Crispr makes it possible to build molecules that can find a particular sequence of DNA inside a cell. The molecules then snip out the sequence, allowing it to be replaced by a different one.

The technique might make it possible to introduce not just a gene engineered to reduce fertility in, say, an invasive weasel, but also the genes for the Crispr molecules themselves. Then the weasel would gene-edit itself.

Weasels inheriting just one copy of the low-fertility gene would end up with two copies, which they’d pass down to offspring.
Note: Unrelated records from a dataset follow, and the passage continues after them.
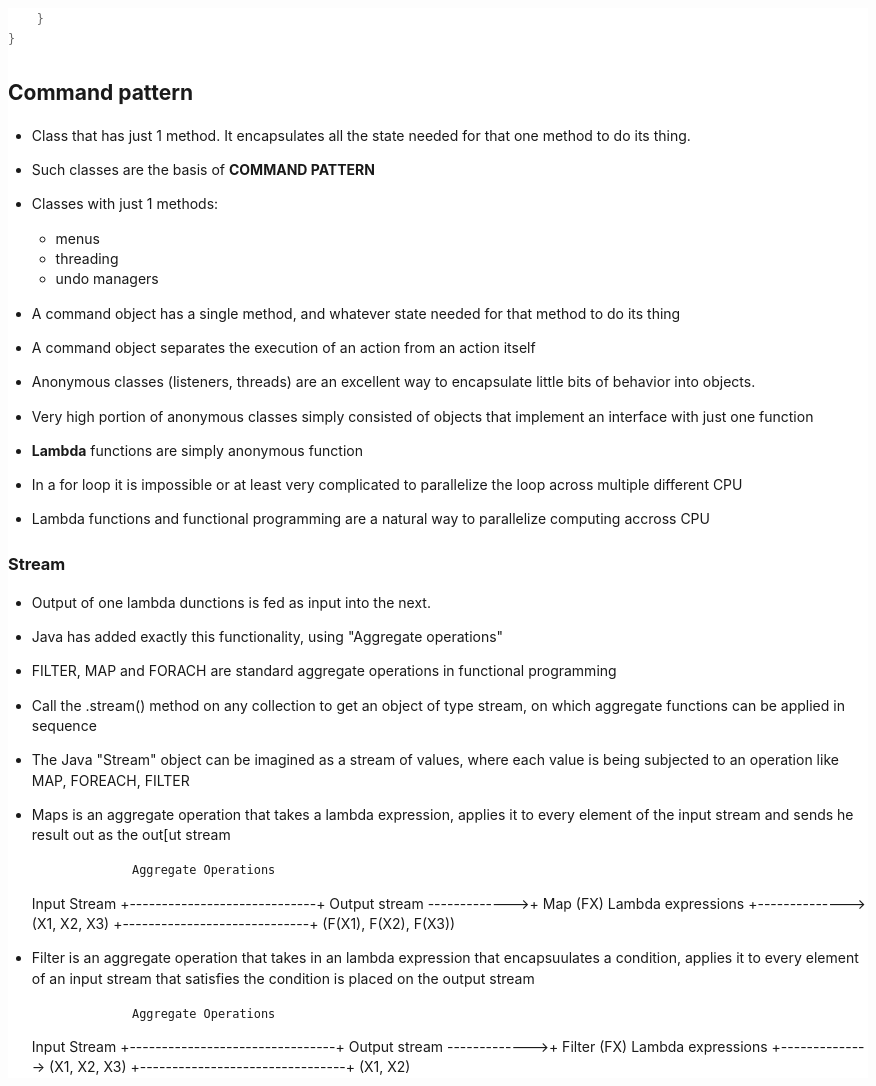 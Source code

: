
 ```java
    }
}
```

## Command pattern

- Class that has just 1 method. It encapsulates all the state needed for that one method to do its thing.
- Such classes are the basis of **COMMAND PATTERN**
- Classes with just 1 methods:
    - menus
    - threading
    - undo managers

- A command object has a single method, and whatever state needed for that method to do its thing
- A command object separates the execution of an action from an action itself

- Anonymous classes (listeners, threads) are an excellent way to encapsulate little bits of behavior into objects.
- Very high portion of anonymous classes simply consisted of objects that implement an interface with just one function
- **Lambda** functions are simply anonymous function

- In a for loop it is impossible or at least very complicated to parallelize the loop across multiple different CPU
- Lambda functions and functional programming are a natural way to parallelize computing accross CPU

### Stream
- Output of one lambda dunctions is fed as input into the next.
- Java has added exactly this functionality, using "Aggregate operations"
- FILTER, MAP and FORACH are standard aggregate operations in functional programming

- Call the .stream() method on any collection to get an object of type stream, on which aggregate functions can be applied in sequence

- The Java "Stream" object can be imagined as a stream of values, where each value is being subjected to an operation like
MAP, FOREACH, FILTER

- Maps is an aggregate operation that takes a lambda expression, applies it to every element of the input stream and sends he result out as the out[ut stream

                    Aggregate Operations
    Input Stream  +-----------------------------+ Output stream
    ------------->+ Map (FX) Lambda expressions +-------------->
    (X1, X2, X3)  +-----------------------------+ (F(X1), F(X2), F(X3))


- Filter is an aggregate operation that takes in an lambda expression that encapsuulates a condition, applies it to every
element of an input stream that satisfies the condition is placed on the output stream

                    Aggregate Operations
    Input Stream  +--------------------------------+ Output stream
    ------------->+ Filter (FX) Lambda expressions +-------------->
    (X1, X2, X3)  +--------------------------------+ (X1, X2)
Soon the whole population of invasive weasels would be producing fewer young, until eventually the population collapsed.

Researchers at the University of California, San Diego, showed that the idea could really work by spreading a gene in fruit flies reared in the lab. Soon afterward, Dr. Esvelt’s own team showed that the process could make certain genes more common in yeast.

The National Academy of Sciences released a report on gene drives in 2016. While experts recognized a number of potential risks, they endorsed more research — possibly including “highly controlled field trials.”
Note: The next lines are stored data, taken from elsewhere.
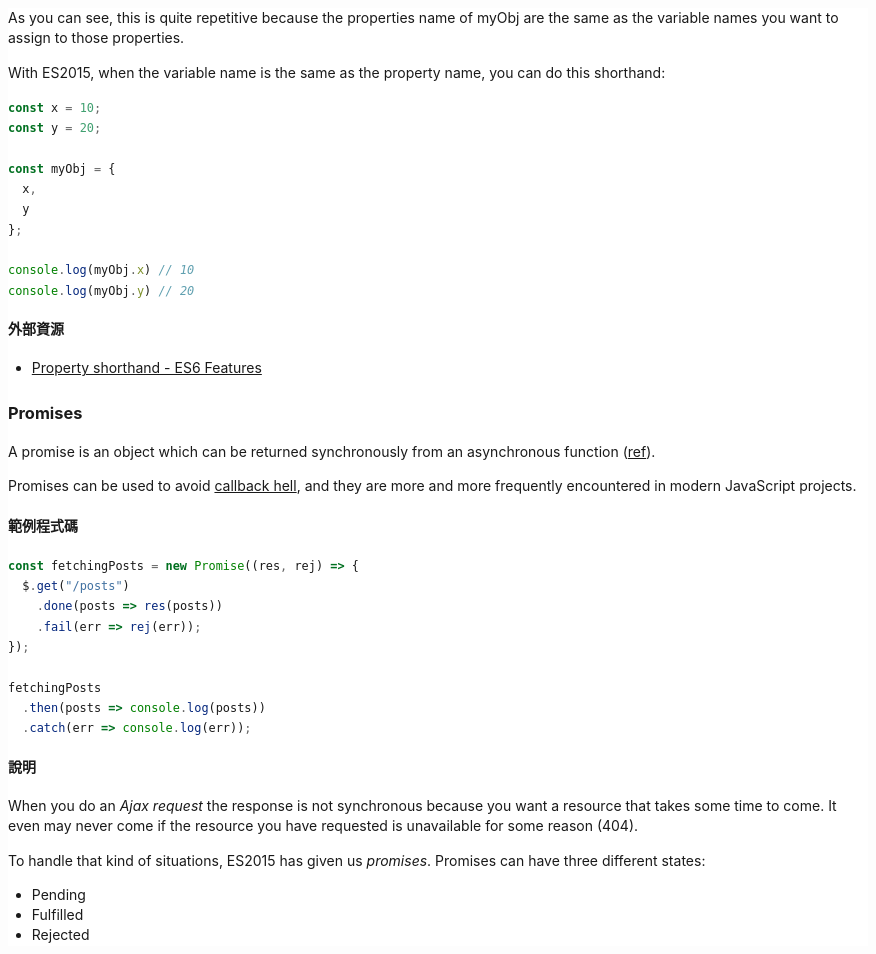 As you can see, this is quite repetitive because the properties name of myObj are the same as the variable names you want to assign to those properties.

With ES2015, when the variable name is the same as the property name, you can do this shorthand:

```js
const x = 10;
const y = 20;

const myObj = {
  x,
  y
};

console.log(myObj.x) // 10
console.log(myObj.y) // 20
```

#### 外部資源

- [Property shorthand - ES6 Features](http://es6-features.org/#PropertyShorthand)

### Promises

A promise is an object which can be returned synchronously from an asynchronous function ([ref](https://medium.com/javascript-scene/master-the-javascript-interview-what-is-a-promise-27fc71e77261#3cd0)).

Promises can be used to avoid [callback hell](http://callbackhell.com/), and they are more and more frequently encountered in modern JavaScript projects.

#### 範例程式碼

```js
const fetchingPosts = new Promise((res, rej) => {
  $.get("/posts")
    .done(posts => res(posts))
    .fail(err => rej(err));
});

fetchingPosts
  .then(posts => console.log(posts))
  .catch(err => console.log(err));
```

#### 說明

When you do an *Ajax request* the response is not synchronous because you want a resource that takes some time to come. It even may never come if the resource you have requested is unavailable for some reason (404).

To handle that kind of situations, ES2015 has given us *promises*. Promises can have three different states:

- Pending
- Fulfilled
- Rejected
So what exactly would happen if a gene drive were set loose in the wild? Dr. Esvelt collaborated with Charleston Nobel, a graduate student at Harvard, and other colleagues to make an informed guess.

The researchers created a detailed mathematical model that took into account how often Crispr fails to do its job and how often mutations arise that protect a target gene from editing, among many other factors.

The model revealed that a gene drive would be remarkably aggressive. It would take relatively few engineered organisms to spread a new gene through much of a population. “It only takes a handful,” said Dr. Esvelt.

That aggressiveness might be good for eradicating an invasive weasel that couldn’t be stopped by poison baits or hunting. But if a few engineered weasels managed to escape the local environment — or were intentionally taken somewhere else — they could easily spread the gene drive throughout the weasel’s native habitat.

That may well mean that experiments in the real world are just too risky right now.

“The very idea of a field trial is that it’s a trial that’s confined to an area,” Dr. Esvelt said. “Our model indicates that this is not the case.”

“The kind of gene drive that is invasive and self-propagating is in many ways the equivalent of an invasive species,” he added.

But safer forms of the technology might be able to attack species where they’re invasive and not harm them elsewhere. In his own lab, Dr. Esvelt is investigating a gene drive that can self-destruct after several generations.

Other researchers are trying to build gene drives that are tailored to invasive populations on islands but can’t harm mainland relatives.

“I would buy into that,” said James P. Collins, an evolutionary ecologist at Arizona State University and co-chairman of the N.A.S. committee on gene drives. “Universal gene drives do have the downsides that these guys talk about.”

But when it comes to attempts to wipe out malaria, Dr. Esvelt draws a different conclusion from his data.

While self-limiting gene drives might be easier to control, they may be too weak to affect vast mosquito populations. It might well be necessary to deploy a quickly spreading gene drive.

Dr. Esvelt’s study suggests that if one nation decided to release such genetically engineered mosquitoes, neighboring countries quickly would become part of the experiment — whether they liked it or not.

International negotiations might be required before such genetically modified mosquitoes were set loose. “That’s not a question for scientists to answer on their own,” said Jason A. Delborne, a social scientist at North Carolina State University and a member of the N.A.S. gene drive committee.

Yet Dr. Esvelt would be willing to take that leap. “I have two kids,” he said. “If they lived in Africa, I would say do it.”